▶ _Instructions for the task_
Retype every line from the start of the entries below down to the line with "- **author**:Hengtong Zhang, Tianhang", both ends included; skip the pictures.
━━━━━━━━━━━━━━━━
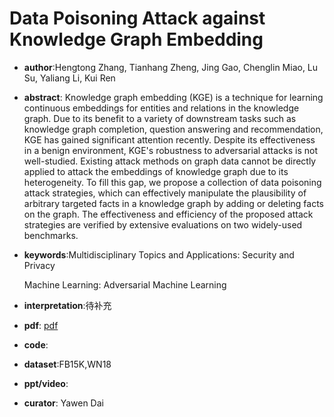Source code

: # Data Poisoning Attack against Knowledge Graph Embedding

- **author**:Hengtong Zhang, Tianhang Zheng, Jing Gao, Chenglin Miao, Lu Su, Yaliang Li, Kui Ren

- **abstract**: Knowledge graph embedding (KGE) is a technique for learning continuous embeddings for entities and relations in the knowledge graph. Due to its benefit to a variety of downstream tasks such as knowledge graph completion, question answering and recommendation, KGE has gained significant attention recently. Despite its effectiveness in a benign environment, KGE's robustness to adversarial attacks is not well-studied. Existing attack methods on graph data cannot be directly applied to attack the embeddings of knowledge graph due to its heterogeneity. To fill this gap, we propose a collection of data poisoning attack strategies, which can effectively manipulate the plausibility of arbitrary targeted facts in a knowledge graph by adding or deleting facts on the graph. The effectiveness and efficiency of the proposed attack strategies are verified by extensive evaluations on two widely-used benchmarks.

- **keywords**:Multidisciplinary Topics and Applications: Security and Privacy

  Machine Learning: Adversarial Machine Learning

- **interpretation**:待补充

- **pdf**: [pdf](https://www.ijcai.org/Proceedings/2019/0674.pdf)

- **code**:

- **dataset**:FB15K,WN18

- **ppt/video**:

- **curator**: Yawen Dai
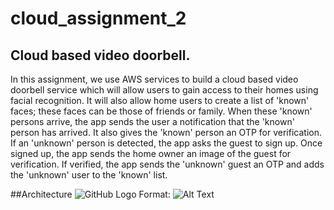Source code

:# cloud_assignment_2
## Cloud based video doorbell.
In this assignment, we use AWS services to build a cloud based video doorbell service which will allow users to gain access to their homes using facial recognition. It will also allow home users to create a list of 'known' faces; these faces can be those of friends or family. When these 'known' persons arrive, the app sends the user a notification that the 'known' person has arrived. It also gives the 'known' person an OTP for verification. If an 'unknown' person is detected, the app asks the guest to sign up. Once signed up, the app sends the home owner an image of the guest for verification. If verified, the app sends the 'unknown' guest an OTP and adds the 'unknown' user to the 'known' list.

##Architecture
![GitHub Logo](https://photos.google.com/photo/AF1QipMPTVsHCoOiaqh8kOI4qgLfxG75W0oZ3AQVrF5Y)
Format: ![Alt Text](url)
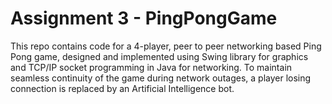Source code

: # Assignment 3 - PingPongGame

This repo contains code for a 4-player, peer to peer networking based Ping Pong game, designed and implemented using Swing library for graphics and TCP/IP socket programming in Java for networking. To maintain seamless continuity of the game during network outages, a player losing connection is replaced by an Artificial Intelligence bot.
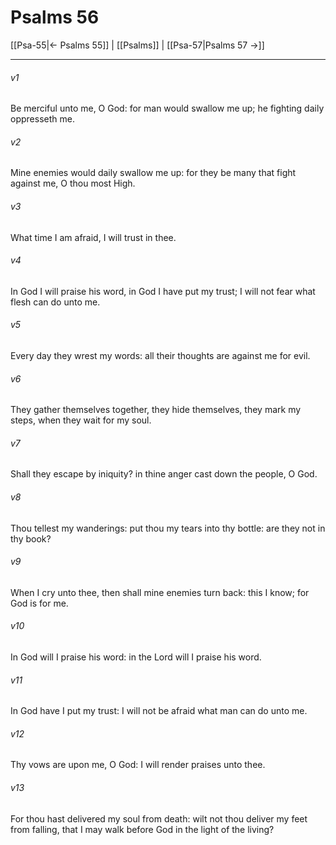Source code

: # Psalms 56

[[Psa-55|← Psalms 55]] | [[Psalms]] | [[Psa-57|Psalms 57 →]]
***

###### v1
Be merciful unto me, O God: for man would swallow me up; he fighting daily oppresseth me.
###### v2
Mine enemies would daily swallow me up: for they be many that fight against me, O thou most High.
###### v3
What time I am afraid, I will trust in thee.
###### v4
In God I will praise his word, in God I have put my trust; I will not fear what flesh can do unto me.
###### v5
Every day they wrest my words: all their thoughts are against me for evil.
###### v6
They gather themselves together, they hide themselves, they mark my steps, when they wait for my soul.
###### v7
Shall they escape by iniquity? in thine anger cast down the people, O God.
###### v8
Thou tellest my wanderings: put thou my tears into thy bottle: are they not in thy book?
###### v9
When I cry unto thee, then shall mine enemies turn back: this I know; for God is for me.
###### v10
In God will I praise his word: in the Lord will I praise his word.
###### v11
In God have I put my trust: I will not be afraid what man can do unto me.
###### v12
Thy vows are upon me, O God: I will render praises unto thee.
###### v13
For thou hast delivered my soul from death: wilt not thou deliver my feet from falling, that I may walk before God in the light of the living?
━━━━━━━━━━━━━━━━
▶ _Final answer_
Source code

: # Data Poisoning Attack against Knowledge Graph Embedding

- **author**:Hengtong Zhang, Tianhang Zheng, Jing Gao, Chenglin Miao, Lu Su, Yaliang Li, Kui Ren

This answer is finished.